We are boycotting Israeli academic institutions because they are an extension of a state whose policies we wish to affect and because we take as a starting point for change our own professional location as anthropologists.

Israeli universities are very much part of the state, including its military-security complex. Israeli universities are directly complicit in and at times willingly support violations of Palestinian rights and academic freedom. Some, like Ariel University and parts of Hebrew University in Jerusalem, are built directly on occupied Palestinian lands. Tel-Aviv University, Ben Gurion University, and the Technion develop the technological capacities and military doctrines that are used in the occupied Palestinian territories. The Interdisciplinary Center in Herzilya has set up programs where students gain course credit for defending the state’s wars and policies to an increasingly skeptical public. Among the targets of these doctrines and technologies are Palestinian universities.

Israeli academic institutions actively discriminate against their own Palestinian students. Israeli universities provide preferential admissions, scholarship, and even housing on the basis of military service. Because the vast majority of Palestinians do not perform military service, they experience de facto discrimination at all educational levels.

Israel enjoys close ties at the governmental and non-governmental levels with the United States and many countries in Europe, including academic ties. As anthropologists, we are in a position to disrupt those relationships as a means of signaling to Israel that its actions are not legitimate and that we refuse to carry on “business as usual” under these circumstances.

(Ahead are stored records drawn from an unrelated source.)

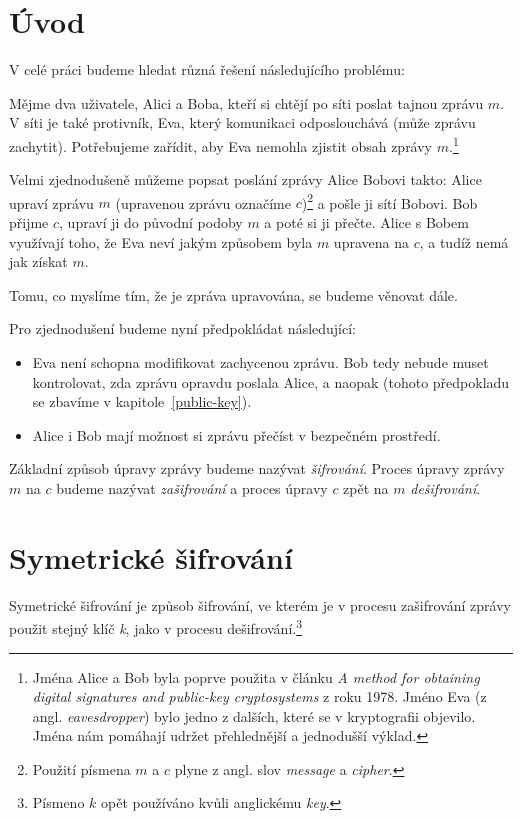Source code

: \documentclass[12pt]{article}
\begin{document}
\part{Úvod}\label{introduction}


    V celé práci budeme hledat různá řešení následujícího problému:

    \medskip
    Mějme dva uživatele, Alici a Boba, kteří si chtějí po síti poslat tajnou zprávu $m$.
    V síti je také protivník, Eva, který komunikaci odposlouchává (může zprávu zachytit). Potřebujeme zařídit, aby Eva
    nemohla zjistit obsah zprávy $m$.\footnote{Jména Alice a Bob byla poprve použita v článku 
    \emph{A method for obtaining digital signatures and public-key cryptosystems} z roku 1978.
    Jméno Eva (z angl. \emph{eavesdropper}) bylo jedno z dalších, které se v kryptografii objevilo.
    Jména nám pomáhají udržet přehlednější a jednodušší výklad.}

    Velmi zjednodušeně můžeme popsat poslání zprávy Alice Bobovi takto:
    Alice upraví zprávu $m$ (upravenou zprávu označíme $c$)\footnote{Použití písmena $m$ a $c$ plyne z angl. slov \emph{message} a \emph{cipher}.}
    a pošle ji sítí Bobovi.
    Bob přijme $c$, upraví ji do původní podoby $m$ a poté si ji přečte.
    Alice s Bobem využívají toho, že Eva neví jakým způsobem byla $m$ upravena na $c$, a tudíž nemá jak získat $m$.

    \medskip
    Tomu, co myslíme tím, že je zpráva upravována, se budeme věnovat dále.

    \bigskip
    Pro zjednodušení budeme nyní předpokládat následující:

    \begin{itemize}
        \item
            Eva není schopna modifikovat zachycenou zprávu.
            Bob tedy nebude muset kontrolovat, zda zprávu opravdu poslala Alice, a naopak
            (tohoto předpokladu se zbavíme v kapitole~\ref{public-key}).
        \item
            Alice i Bob mají možnost si zprávu přečíst v bezpečném prostředí.
    \end{itemize}

    Základní způsob úpravy zprávy budeme nazývat \emph{šifrování}. Proces úpravy zprávy $m$ na $c$
    budeme nazývat \emph{zašifrování} a proces úpravy $c$ zpět na $m$ \emph{dešifrování}.

\newpage
\part{Symetrické šifrování}\label{private-key}
    Symetrické šifrování je způsob šifrování, ve kterém je v procesu zašifrování zprávy použit
    stejný klíč \emph{k}, jako v procesu dešifrování.\footnote{Písmeno $k$ opět používáno kvůli anglickému \emph{key}.}
\end{document}
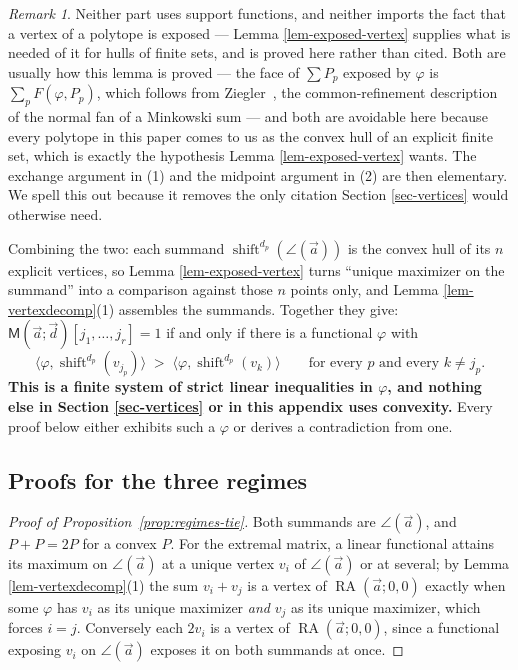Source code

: \documentclass[11pt, a4paper, abstract=yes]{scrartcl}
\theoremstyle{definition}
\theoremstyle{remark}
\newtheorem{remark}[definition]{Remark}
\theoremstyle{plain}
\newcommand{\shift}{\operatorname{shift}}
\newcommand{\rasimp}{\angle}
\newcommand{\RA}{\operatorname{RA}}
\newcommand{\extten}{\mathsf{M}}
\begin{document}
\begin{remark}
Neither part uses support functions, and neither imports the fact that a vertex of a polytope is
exposed --- Lemma \ref{lem-exposed-vertex} supplies what is needed of it for hulls of finite sets, and
is proved here rather than cited. Both are usually how this lemma is proved --- the face of \(\sum P_p\) exposed by
\(\varphi\) is \(\sum_pF(\varphi,P_p)\), which follows from Ziegler~\cite[Proposition 7.12]{Ziegler1995},
the common-refinement description of the normal fan of a Minkowski sum --- and both
are avoidable here because every polytope in this paper comes to us as the convex hull of an
explicit finite set, which is exactly the hypothesis Lemma \ref{lem-exposed-vertex} wants. The
exchange argument in (1) and the midpoint argument in (2) are then elementary. We spell this out
because it removes the only citation Section \ref{sec-vertices} would otherwise need.
\label{rem-no-support-functions}
\end{remark}

Combining the two: each summand \(\shift^{d_p}(\rasimp(\vec a))\) is the convex hull of its \(n\)
explicit vertices, so Lemma \ref{lem-exposed-vertex} turns ``unique maximizer on the summand'' into a
comparison against those \(n\) points only, and Lemma \ref{lem-vertexdecomp}(1) assembles the summands.
Together they give: \(\extten(\vec a;\vec d)[j_1,\dots,j_r]=1\) if and only if there is a
functional \(\varphi\) with
\begin{equation}\label{eq:no-support-functions}
  \bigl\langle\varphi,\shift^{d_p}(v_{j_p})\bigr\rangle
  \;>\;\bigl\langle\varphi,\shift^{d_p}(v_{k})\bigr\rangle
  \qquad\text{for every }p\text{ and every }k\ne j_p .
\end{equation}
\textbf{This is a finite system of strict linear inequalities in \(\varphi\), and nothing else in
Section \ref{sec-vertices} or in this appendix uses convexity.} Every proof below either exhibits
such a \(\varphi\) or derives a
contradiction from one.
\subsection{Proofs for the three regimes}
\label{sec-app-regimes}
\begin{proof}[Proof of Proposition~\ref{prop:regimes-tie}]
Both summands are \(\rasimp(\vec a)\), and \(P+P=2P\) for a convex \(P\). For the extremal matrix,
a linear functional attains its maximum on \(\rasimp(\vec a)\) at a unique vertex \(v_i\) of
\(\rasimp(\vec a)\) or at
several; by Lemma \ref{lem-vertexdecomp}(1) the sum \(v_i+v_j\) is a vertex of \(\RA(\vec a;0,0)\)
exactly when some \(\varphi\)
has \(v_i\) as its unique maximizer \emph{and} \(v_j\) as its unique maximizer, which forces \(i=j\).
Conversely each \(2v_i\) is a vertex of \(\RA(\vec a;0,0)\), since a functional exposing \(v_i\) on
\(\rasimp(\vec a)\) exposes it on both summands at once.
\end{proof}
\end{document}
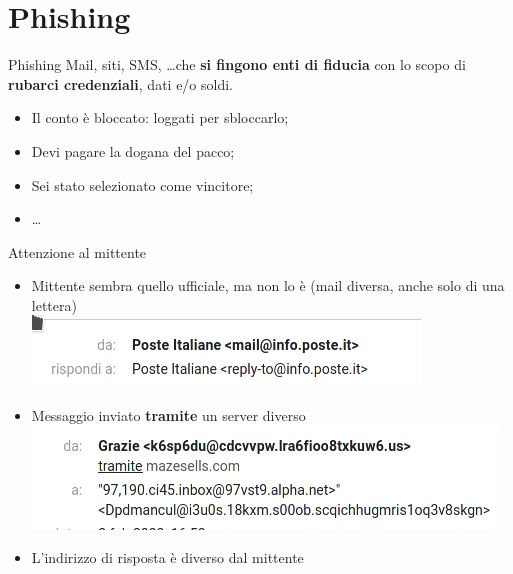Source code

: 
\section{Phishing}

\begin{myframe}{Phishing}
  Mail, siti, SMS, \dots che \textbf{si fingono enti di fiducia} con lo scopo di \textbf{rubarci credenziali}, dati e/o soldi.

  \begin{itemize}
    \item Il conto è bloccato: loggati per sbloccarlo;
    \item Devi pagare la dogana del pacco;
    \item Sei stato selezionato come vincitore;
    \item \dots
  \end{itemize}
\end{myframe}

\begin{myframe}{Attenzione al mittente}
  \begin{itemize}[<+->]
    \item Mittente sembra quello ufficiale, ma non lo è (mail diversa, anche solo di una lettera) \\
      \includegraphics[width=.5\textwidth]{img/phishing/mittente}
    \item Messaggio inviato \textbf{tramite} un server diverso \\
      \includegraphics[width=.5\textwidth]{img/phishing/destinatario}
    \item L'indirizzo di risposta è diverso dal mittente
  \end{itemize}

  \medskip{}
\end{myframe}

“Yes I oppose Israel’s actions, but a boycott would undermine attempts to change Israeli society from within because many Israeli scholars are critics of the state’s actions.”

There are courageous scholars in Israel who oppose their state’s actions and have joined the international movement for Palestinian rights. We wish to support these allies and the boycott does not preclude collaboration with them.

Israeli academic institutions have overwhelmingly summarily ignored the call from Palestinian civil society to sever ties with the Israeli security state or to meaningfully oppose Israeli settler colonialism, military occupation, and apartheid. Israeli academia is not only part of the state but acts to defend it against outside critique. So far, the Israeli Anthropological Association’s most notable action regarding Palestinian rights has been to attack the American Anthropological Association merely for permitting panels that discuss the boycott. As an important dissenting letter by Israeli colleagues points out, “the IAA [Israeli Anthropological Association] has never, as a body, dissociated itself from the Israeli society-military complex.”

“Yes I oppose Israel’s actions, but this boycott is unbalanced since both sides have done wrong.”

There is a profound imbalance of power between Israelis and Palestinians. The state of Israel exercises supreme authority over all Palestinians, from the Jordan River to the Mediterranean, through a regime widely recognized as apartheid. Israel subjects Palestinians to occupation, exile, or second-class citizenship, violating their fundamental, inalienable rights..

Moreover, the United States government has for decades entrenched Israeli state violence by providing Israel with advanced weapons, unconditional diplomatic support, and billions of dollars of annual assistance, far more than it does to any other state. Indeed, Israel’s attacks on Palestinian universities are conducted with aircraft and bombs supplied by the United States.

Israeli universities enjoy the legitimacy of close ties with their counterparts in the U.S. and Europe. Palestinian universities must contend with siege, arrest raids, and aerial bombardment by Israeli forces with U.S. military and political assistance. The academic boycott is a protest against this state of affairs.

“Yes I oppose Israel’s actions, but boycotts violate academic freedom.”

This boycott involves individuals exercising their right not to collaborate with Israeli academic institutions or participate in their activities. This does not violate the academic freedom of individual academics.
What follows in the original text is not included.